▶ [PROBLEM STATEMENT]
Each record is to be repeated exactly as it stands below.
········
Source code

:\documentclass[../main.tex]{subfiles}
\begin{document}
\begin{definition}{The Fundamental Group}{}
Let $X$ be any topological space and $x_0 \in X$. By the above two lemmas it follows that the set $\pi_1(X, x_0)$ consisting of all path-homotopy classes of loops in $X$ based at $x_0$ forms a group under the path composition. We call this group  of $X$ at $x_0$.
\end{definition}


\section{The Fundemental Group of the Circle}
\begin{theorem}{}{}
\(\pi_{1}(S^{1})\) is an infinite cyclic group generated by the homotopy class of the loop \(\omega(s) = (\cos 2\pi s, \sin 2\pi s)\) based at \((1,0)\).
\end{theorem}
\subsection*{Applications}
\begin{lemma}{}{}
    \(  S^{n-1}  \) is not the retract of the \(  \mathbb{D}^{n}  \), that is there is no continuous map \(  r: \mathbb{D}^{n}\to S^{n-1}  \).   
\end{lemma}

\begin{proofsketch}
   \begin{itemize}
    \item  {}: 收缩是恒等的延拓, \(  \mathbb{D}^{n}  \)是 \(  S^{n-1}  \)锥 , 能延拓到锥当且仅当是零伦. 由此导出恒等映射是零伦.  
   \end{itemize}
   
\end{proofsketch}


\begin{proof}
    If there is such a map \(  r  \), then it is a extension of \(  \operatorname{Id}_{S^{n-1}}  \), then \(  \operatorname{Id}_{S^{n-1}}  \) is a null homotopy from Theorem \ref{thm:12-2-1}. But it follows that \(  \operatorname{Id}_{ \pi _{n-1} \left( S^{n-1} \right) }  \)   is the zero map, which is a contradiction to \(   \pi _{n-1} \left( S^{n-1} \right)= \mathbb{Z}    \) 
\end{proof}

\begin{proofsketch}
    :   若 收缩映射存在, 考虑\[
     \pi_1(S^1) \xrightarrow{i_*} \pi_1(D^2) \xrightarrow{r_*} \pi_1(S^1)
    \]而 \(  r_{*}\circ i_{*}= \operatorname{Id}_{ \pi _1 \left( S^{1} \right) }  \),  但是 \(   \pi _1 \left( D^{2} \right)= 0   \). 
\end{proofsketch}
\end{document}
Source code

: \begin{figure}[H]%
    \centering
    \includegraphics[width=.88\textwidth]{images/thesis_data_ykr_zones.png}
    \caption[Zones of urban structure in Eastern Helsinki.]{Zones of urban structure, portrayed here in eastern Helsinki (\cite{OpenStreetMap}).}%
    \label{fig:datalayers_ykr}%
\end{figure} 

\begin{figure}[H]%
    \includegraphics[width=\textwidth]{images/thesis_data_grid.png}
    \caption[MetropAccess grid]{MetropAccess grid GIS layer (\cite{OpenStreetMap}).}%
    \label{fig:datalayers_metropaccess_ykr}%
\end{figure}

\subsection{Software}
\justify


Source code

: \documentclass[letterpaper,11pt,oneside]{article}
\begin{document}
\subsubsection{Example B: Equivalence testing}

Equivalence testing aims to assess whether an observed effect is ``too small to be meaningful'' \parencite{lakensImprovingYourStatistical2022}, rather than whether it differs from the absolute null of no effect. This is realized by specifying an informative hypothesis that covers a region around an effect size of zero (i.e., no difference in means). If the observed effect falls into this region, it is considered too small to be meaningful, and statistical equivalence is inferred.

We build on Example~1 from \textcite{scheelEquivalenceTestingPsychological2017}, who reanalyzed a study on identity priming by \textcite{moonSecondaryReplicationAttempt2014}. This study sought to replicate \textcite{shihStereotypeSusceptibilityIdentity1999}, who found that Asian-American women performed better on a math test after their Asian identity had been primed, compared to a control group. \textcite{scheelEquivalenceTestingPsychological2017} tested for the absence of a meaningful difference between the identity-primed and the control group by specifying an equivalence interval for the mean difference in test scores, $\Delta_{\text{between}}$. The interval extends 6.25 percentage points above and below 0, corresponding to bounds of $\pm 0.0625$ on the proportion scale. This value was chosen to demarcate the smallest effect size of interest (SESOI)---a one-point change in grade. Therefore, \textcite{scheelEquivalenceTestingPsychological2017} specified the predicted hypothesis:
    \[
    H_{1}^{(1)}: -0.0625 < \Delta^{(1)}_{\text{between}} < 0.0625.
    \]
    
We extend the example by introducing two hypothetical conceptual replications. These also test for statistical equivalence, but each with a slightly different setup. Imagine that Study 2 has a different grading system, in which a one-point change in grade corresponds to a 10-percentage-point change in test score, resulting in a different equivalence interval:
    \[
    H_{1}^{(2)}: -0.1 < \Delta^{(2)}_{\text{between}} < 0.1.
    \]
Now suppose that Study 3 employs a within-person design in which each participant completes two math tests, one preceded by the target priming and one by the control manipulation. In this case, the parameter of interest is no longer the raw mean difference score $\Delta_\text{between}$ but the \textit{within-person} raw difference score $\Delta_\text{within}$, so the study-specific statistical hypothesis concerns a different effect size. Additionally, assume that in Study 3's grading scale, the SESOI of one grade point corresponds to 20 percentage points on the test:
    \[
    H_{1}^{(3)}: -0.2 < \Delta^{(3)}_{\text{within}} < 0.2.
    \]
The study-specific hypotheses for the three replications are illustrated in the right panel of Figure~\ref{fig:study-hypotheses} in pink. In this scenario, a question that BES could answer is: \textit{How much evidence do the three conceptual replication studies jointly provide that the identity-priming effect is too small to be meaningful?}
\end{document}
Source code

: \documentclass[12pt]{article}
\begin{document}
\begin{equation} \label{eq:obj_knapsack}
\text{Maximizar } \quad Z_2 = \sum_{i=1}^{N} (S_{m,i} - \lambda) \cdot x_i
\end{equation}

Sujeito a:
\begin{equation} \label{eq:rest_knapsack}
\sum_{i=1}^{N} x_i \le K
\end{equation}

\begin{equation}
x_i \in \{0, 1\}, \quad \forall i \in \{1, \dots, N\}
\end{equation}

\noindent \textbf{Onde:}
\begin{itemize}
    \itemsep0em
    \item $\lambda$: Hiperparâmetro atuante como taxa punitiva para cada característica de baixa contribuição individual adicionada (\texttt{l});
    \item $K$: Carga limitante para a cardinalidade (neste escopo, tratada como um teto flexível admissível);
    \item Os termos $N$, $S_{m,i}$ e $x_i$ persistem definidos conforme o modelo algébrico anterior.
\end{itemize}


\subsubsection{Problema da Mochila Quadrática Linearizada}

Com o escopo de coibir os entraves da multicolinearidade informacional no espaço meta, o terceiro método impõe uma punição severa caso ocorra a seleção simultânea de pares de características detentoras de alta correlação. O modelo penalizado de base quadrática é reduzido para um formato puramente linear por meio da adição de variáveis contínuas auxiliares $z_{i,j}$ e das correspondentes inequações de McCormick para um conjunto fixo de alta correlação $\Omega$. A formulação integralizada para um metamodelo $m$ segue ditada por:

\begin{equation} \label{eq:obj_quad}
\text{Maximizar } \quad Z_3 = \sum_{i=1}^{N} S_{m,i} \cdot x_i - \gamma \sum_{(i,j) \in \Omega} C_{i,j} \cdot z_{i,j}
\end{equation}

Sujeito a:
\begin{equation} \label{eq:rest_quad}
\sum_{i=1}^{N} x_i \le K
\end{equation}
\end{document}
········
▶ [SOLUTION TO THE PROBLEM]
Source code

:\documentclass[../main.tex]{subfiles}
\begin{document}
\begin{definition}{The Fundamental Group}{}
Let $X$ be any topological space and $x_0 \in X$. By the above two lemmas it follows that the set $\pi_1(X, x_0)$ consisting of all path-homotopy classes of loops in $X$ based at $x_0$ forms a group under the path composition. We call this group  of $X$ at $x_0$.
\end{definition}


\section{The Fundemental Group of the Circle}
\begin{theorem}{}{}
\(\pi_{1}(S^{1})\) is an infinite cyclic group generated by the homotopy class of the loop \(\omega(s) = (\cos 2\pi s, \sin 2\pi s)\) based at \((1,0)\).
\end{theorem}
\subsection*{Applications}
\begin{lemma}{}{}
    \(  S^{n-1}  \) is not the retract of the \(  \mathbb{D}^{n}  \), that is there is no continuous map \(  r: \mathbb{D}^{n}\to S^{n-1}  \).   
\end{lemma}

\begin{proofsketch}
   \begin{itemize}
    \item  {}: 收缩是恒等的延拓, \(  \mathbb{D}^{n}  \)是 \(  S^{n-1}  \)锥 , 能延拓到锥当且仅当是零伦. 由此导出恒等映射是零伦.  
   \end{itemize}
   
\end{proofsketch}


\begin{proof}
    If there is such a map \(  r  \), then it is a extension of \(  \operatorname{Id}_{S^{n-1}}  \), then \(  \operatorname{Id}_{S^{n-1}}  \) is a null homotopy from Theorem \ref{thm:12-2-1}. But it follows that \(  \operatorname{Id}_{ \pi _{n-1} \left( S^{n-1} \right) }  \)   is the zero map, which is a contradiction to \(   \pi _{n-1} \left( S^{n-1} \right)= \mathbb{Z}    \) 
\end{proof}

\begin{proofsketch}
    :   若 收缩映射存在, 考虑\[
     \pi_1(S^1) \xrightarrow{i_*} \pi_1(D^2) \xrightarrow{r_*} \pi_1(S^1)
    \]而 \(  r_{*}\circ i_{*}= \operatorname{Id}_{ \pi _1 \left( S^{1} \right) }  \),  但是 \(   \pi _1 \left( D^{2} \right)= 0   \). 
\end{proofsketch}
\end{document}
Source code

: \begin{figure}[H]%
    \centering
    \includegraphics[width=.88\textwidth]{images/thesis_data_ykr_zones.png}
    \caption[Zones of urban structure in Eastern Helsinki.]{Zones of urban structure, portrayed here in eastern Helsinki (\cite{OpenStreetMap}).}%
    \label{fig:datalayers_ykr}%
\end{figure} 

\begin{figure}[H]%
    \includegraphics[width=\textwidth]{images/thesis_data_grid.png}
    \caption[MetropAccess grid]{MetropAccess grid GIS layer (\cite{OpenStreetMap}).}%
    \label{fig:datalayers_metropaccess_ykr}%
\end{figure}

\subsection{Software}
\justify


Source code

: \documentclass[letterpaper,11pt,oneside]{article}
\begin{document}
\subsubsection{Example B: Equivalence testing}

Equivalence testing aims to assess whether an observed effect is ``too small to be meaningful'' \parencite{lakensImprovingYourStatistical2022}, rather than whether it differs from the absolute null of no effect. This is realized by specifying an informative hypothesis that covers a region around an effect size of zero (i.e., no difference in means). If the observed effect falls into this region, it is considered too small to be meaningful, and statistical equivalence is inferred.

We build on Example~1 from \textcite{scheelEquivalenceTestingPsychological2017}, who reanalyzed a study on identity priming by \textcite{moonSecondaryReplicationAttempt2014}. This study sought to replicate \textcite{shihStereotypeSusceptibilityIdentity1999}, who found that Asian-American women performed better on a math test after their Asian identity had been primed, compared to a control group. \textcite{scheelEquivalenceTestingPsychological2017} tested for the absence of a meaningful difference between the identity-primed and the control group by specifying an equivalence interval for the mean difference in test scores, $\Delta_{\text{between}}$. The interval extends 6.25 percentage points above and below 0, corresponding to bounds of $\pm 0.0625$ on the proportion scale. This value was chosen to demarcate the smallest effect size of interest (SESOI)---a one-point change in grade. Therefore, \textcite{scheelEquivalenceTestingPsychological2017} specified the predicted hypothesis:
    \[
    H_{1}^{(1)}: -0.0625 < \Delta^{(1)}_{\text{between}} < 0.0625.
    \]
    
We extend the example by introducing two hypothetical conceptual replications. These also test for statistical equivalence, but each with a slightly different setup. Imagine that Study 2 has a different grading system, in which a one-point change in grade corresponds to a 10-percentage-point change in test score, resulting in a different equivalence interval:
    \[
    H_{1}^{(2)}: -0.1 < \Delta^{(2)}_{\text{between}} < 0.1.
    \]
Now suppose that Study 3 employs a within-person design in which each participant completes two math tests, one preceded by the target priming and one by the control manipulation. In this case, the parameter of interest is no longer the raw mean difference score $\Delta_\text{between}$ but the \textit{within-person} raw difference score $\Delta_\text{within}$, so the study-specific statistical hypothesis concerns a different effect size. Additionally, assume that in Study 3's grading scale, the SESOI of one grade point corresponds to 20 percentage points on the test:
    \[
    H_{1}^{(3)}: -0.2 < \Delta^{(3)}_{\text{within}} < 0.2.
    \]
The study-specific hypotheses for the three replications are illustrated in the right panel of Figure~\ref{fig:study-hypotheses} in pink. In this scenario, a question that BES could answer is: \textit{How much evidence do the three conceptual replication studies jointly provide that the identity-priming effect is too small to be meaningful?}
\end{document}
Source code

: \documentclass[12pt]{article}
\begin{document}
\begin{equation} \label{eq:obj_knapsack}
\text{Maximizar } \quad Z_2 = \sum_{i=1}^{N} (S_{m,i} - \lambda) \cdot x_i
\end{equation}

Sujeito a:
\begin{equation} \label{eq:rest_knapsack}
\sum_{i=1}^{N} x_i \le K
\end{equation}

\begin{equation}
x_i \in \{0, 1\}, \quad \forall i \in \{1, \dots, N\}
\end{equation}

\noindent \textbf{Onde:}
\begin{itemize}
    \itemsep0em
    \item $\lambda$: Hiperparâmetro atuante como taxa punitiva para cada característica de baixa contribuição individual adicionada (\texttt{l});
    \item $K$: Carga limitante para a cardinalidade (neste escopo, tratada como um teto flexível admissível);
    \item Os termos $N$, $S_{m,i}$ e $x_i$ persistem definidos conforme o modelo algébrico anterior.
\end{itemize}


\subsubsection{Problema da Mochila Quadrática Linearizada}

Com o escopo de coibir os entraves da multicolinearidade informacional no espaço meta, o terceiro método impõe uma punição severa caso ocorra a seleção simultânea de pares de características detentoras de alta correlação. O modelo penalizado de base quadrática é reduzido para um formato puramente linear por meio da adição de variáveis contínuas auxiliares $z_{i,j}$ e das correspondentes inequações de McCormick para um conjunto fixo de alta correlação $\Omega$. A formulação integralizada para um metamodelo $m$ segue ditada por:

\begin{equation} \label{eq:obj_quad}
\text{Maximizar } \quad Z_3 = \sum_{i=1}^{N} S_{m,i} \cdot x_i - \gamma \sum_{(i,j) \in \Omega} C_{i,j} \cdot z_{i,j}
\end{equation}

Sujeito a:
\begin{equation} \label{eq:rest_quad}
\sum_{i=1}^{N} x_i \le K
\end{equation}
\end{document}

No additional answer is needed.